From a Wikipedia article I found via a
comment on Facebook by Elizabeth Schechter, in the group
Friends of Mike Callahan :
Olias of Sunhillow is the debut studio album by English singer, songwriter and musician
Jon Anderson, released in July 1976 on
Atlantic Records. It is a
concept album which tells the story of an alien race and their journey to a new world following a volcanic catastrophe. Anderson recorded all of the music and vocals himself.
The album's concept was originally inspired by the cover art by
Roger Dean for the 1971 Yes album
Fragile, which depicts a tiny planet breaking apart and a glider escaping into space. Anderson has also stated that prose works by painter/mystic
Vera Stanley Alder (specifically The Finding of the Third Eye and The Initiation of the World) and
J.R.R. Tolkien were also an influence, underlying the epic scope of the narrative compressed into the album.
Much of the story is told in fantastical terms of music, harmony, natural magic and
synaesthesia. The tale begins on the planet of Sunhillow, which appears to operate on semi-magical terms relating to music and which is threatened by a catastrophic eruption of its "harnessed volcano". Olias, the title character, is the chosen architect of the glider spaceship Moorglade Mover, which will be used to fly Sunhillow's people to their new home. Ranyart is the harp-playing navigator for the glider, and Qoquaq (pronounced 'ko-quake') is the mystic who can "sing in Eastern tones" and who unites the four disparate tribes of Sunhillow (each of whom represent a different aspect of "music consciousness") to partake in the exodus.
[2][3] Olias fashions the Moorglade Mover by persuading Sunhillow's trees and fish to give up their lives and substance to form it, while Qoquaq travels across Sunhillow using trance singing to bring together the mutually suspicious tribes to come together and board the ship. With the population on board and in a collective trance, the Moorglade Mover leaves Sunhillow just before the planet "explode(s) into millions of silent teardrops." As the glider travels through deep space, the refugees succumb to the mysterious Moon Ra, a force of disorientation. Creating "an evil form" out of their panic and frustration, they are reassured and reunified by Olias via his singing of "chords of love and life". The Moorglade Mover touches down on the plains of a new planet (according to the story, possibly "Asguard" or possibly "the earth", although Anderson has stated "I didn't want to equate it with Earth, but in some respects it could be...") and the tribes disembark and go their separate ways. Olias, Ranyart and Qoquag - their mission completed - ascend the highest of Asguard's mountains in order to sleep and "become one with the universe".
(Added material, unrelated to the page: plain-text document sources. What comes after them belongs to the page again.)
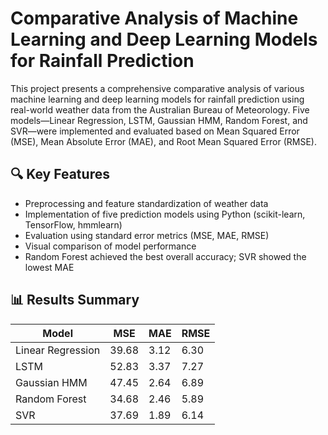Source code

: # Comparative Analysis of Machine Learning and Deep Learning Models for Rainfall Prediction

This project presents a comprehensive comparative analysis of various machine learning and deep learning models for rainfall prediction using real-world weather data from the Australian Bureau of Meteorology. Five models—Linear Regression, LSTM, Gaussian HMM, Random Forest, and SVR—were implemented and evaluated based on Mean Squared Error (MSE), Mean Absolute Error (MAE), and Root Mean Squared Error (RMSE).


## 🔍 Key Features
- Preprocessing and feature standardization of weather data
- Implementation of five prediction models using Python (scikit-learn, TensorFlow, hmmlearn)
- Evaluation using standard error metrics (MSE, MAE, RMSE)
- Visual comparison of model performance
- Random Forest achieved the best overall accuracy; SVR showed the lowest MAE

## 📊 Results Summary
| Model             | MSE   | MAE  | RMSE |
| ----------------- | ----- | ---- | ---- |
| Linear Regression | 39.68 | 3.12 | 6.30 |
| LSTM              | 52.83 | 3.37 | 7.27 |
| Gaussian HMM      | 47.45 | 2.64 | 6.89 |
| Random Forest     | 34.68 | 2.46 | 5.89 |
| SVR               | 37.69 | 1.89 | 6.14 |
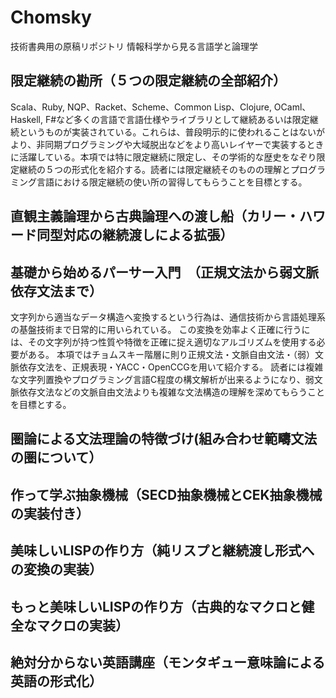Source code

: # Chomsky

技術書典用の原稿リポジトリ
情報科学から見る言語学と論理学

## 限定継続の勘所（５つの限定継続の全部紹介）
Scala、Ruby, NQP、Racket、Scheme、Common Lisp、Clojure, OCaml、Haskell, F#など多くの言語で言語仕様やライブラリとして継続あるいは限定継続というものが実装されている。これらは、普段明示的に使われることはないがより、非同期プログラミングや大域脱出などをより高いレイヤーで実装するときに活躍している。本項では特に限定継続に限定し、その学術的な歴史をなぞり限定継続の５つの形式化を紹介する。読者には限定継続そのものの理解とプログラミング言語における限定継続の使い所の習得してもらうことを目標とする。

## 直観主義論理から古典論理への渡し船（カリー・ハワード同型対応の継続渡しによる拡張）

## 基礎から始めるパーサー入門　（正規文法から弱文脈依存文法まで）
文字列から適当なデータ構造へ変換するという行為は、通信技術から言語処理系の基盤技術まで日常的に用いられている。
この変換を効率よく正確に行うには、その文字列が持つ性質や特徴を正確に捉え適切なアルゴリズムを使用する必要がある。
本項ではチョムスキー階層に則り正規文法・文脈自由文法・（弱）文脈依存文法を、正規表現・YACC・OpenCCGを用いて紹介する。
読者には複雑な文字列置換やプログラミング言語C程度の構文解析が出来るようになり、弱文脈依存文法などの文脈自由文法よりも複雑な文法構造の理解を深めてもらうことを目標とする。

## 圏論による文法理論の特徴づけ(組み合わせ範疇文法の圏について）

## 作って学ぶ抽象機械（SECD抽象機械とCEK抽象機械の実装付き）

## 美味しいLISPの作り方（純リスプと継続渡し形式への変換の実装）

## もっと美味しいLISPの作り方（古典的なマクロと健全なマクロの実装）

## 絶対分からない英語講座（モンタギュー意味論による英語の形式化）
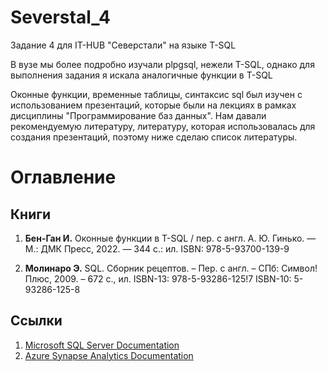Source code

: # Severstal_4
Задание 4 для IT-HUB "Северстали" на языке T-SQL

В вузе мы более подробно изучали plpgsql, нежели T-SQL, однако для выполнения задания я искала аналогичные функции в T-SQL

Оконные функции, временные таблицы, синтаксис sql был изучен с использованием презентаций, которые были на лекциях в рамках дисциплины "Программирование баз данных". Нам давали рекомендуемую литературу, литературу, которая использовалась для создания презентаций, поэтому ниже сделаю список литературы. 

# Оглавление

## Книги

1. **Бен-Ган И.**
   Оконные функции в T-SQL / пер. с англ. А. Ю. Гинько. — М.: ДМК Пресс, 2022. — 344 с.: ил.
   ISBN: 978-5-93700-139-9

2. **Молинаро Э.**
   SQL. Сборник рецептов. – Пер. с англ. – СПб: Символ!Плюс, 2009. – 672 с., ил.
   ISBN-13: 978-5-93286-125!7
   ISBN-10: 5-93286-125-8

## Ссылки

1. [Microsoft SQL Server Documentation](https://learn.microsoft.com/ru-ru/sql/sql-server/?view=sql-server-ver16)
2. [Azure Synapse Analytics Documentation](https://learn.microsoft.com/ru-ru/azure/synapse-analytics/sql-data-warehouse/sql-data-warehouse-overview-what-is)
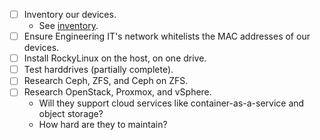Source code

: - [ ] Inventory our devices.
  - See [inventory](https://docs.google.com/spreadsheets/d/1Mex7f6qN9uSypg3oOCucHvvdE0HO6KnUJdlAhtJ2QbY).
- [ ] Ensure Engineering IT's network whitelists the MAC addresses of our devices.
- [ ] Install RockyLinux on the host, on one drive.
- [ ] Test harddrives (partially complete).
- [ ] Research Ceph, ZFS, and Ceph on ZFS.
- [ ] Research OpenStack, Proxmox, and vSphere.
  - Will they support cloud services like container-as-a-service and object storage?
  - How hard are they to maintain?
[2][4] Regarding the story, Anderson has admitted "it's not that well mapped out - there's a vague interpretation of a planet and four tribes being representative of rhythm, scale and bell tones creating sound around scale, and chorale... I just thought of the story as three magicians coming out of space to take these tribes from one planet to another to save them from destruction. It's a very simple story really, it isn't so complicated. I hope it will be taken on a level without people thinking there are any hidden meanings."
[4] Click headline for story
This entry was originally posted at
https://thnidu.dreamwidth.org/1694093.html. You can comment here, or there using OpenID or your Dreamwidth ID.
comments there so far.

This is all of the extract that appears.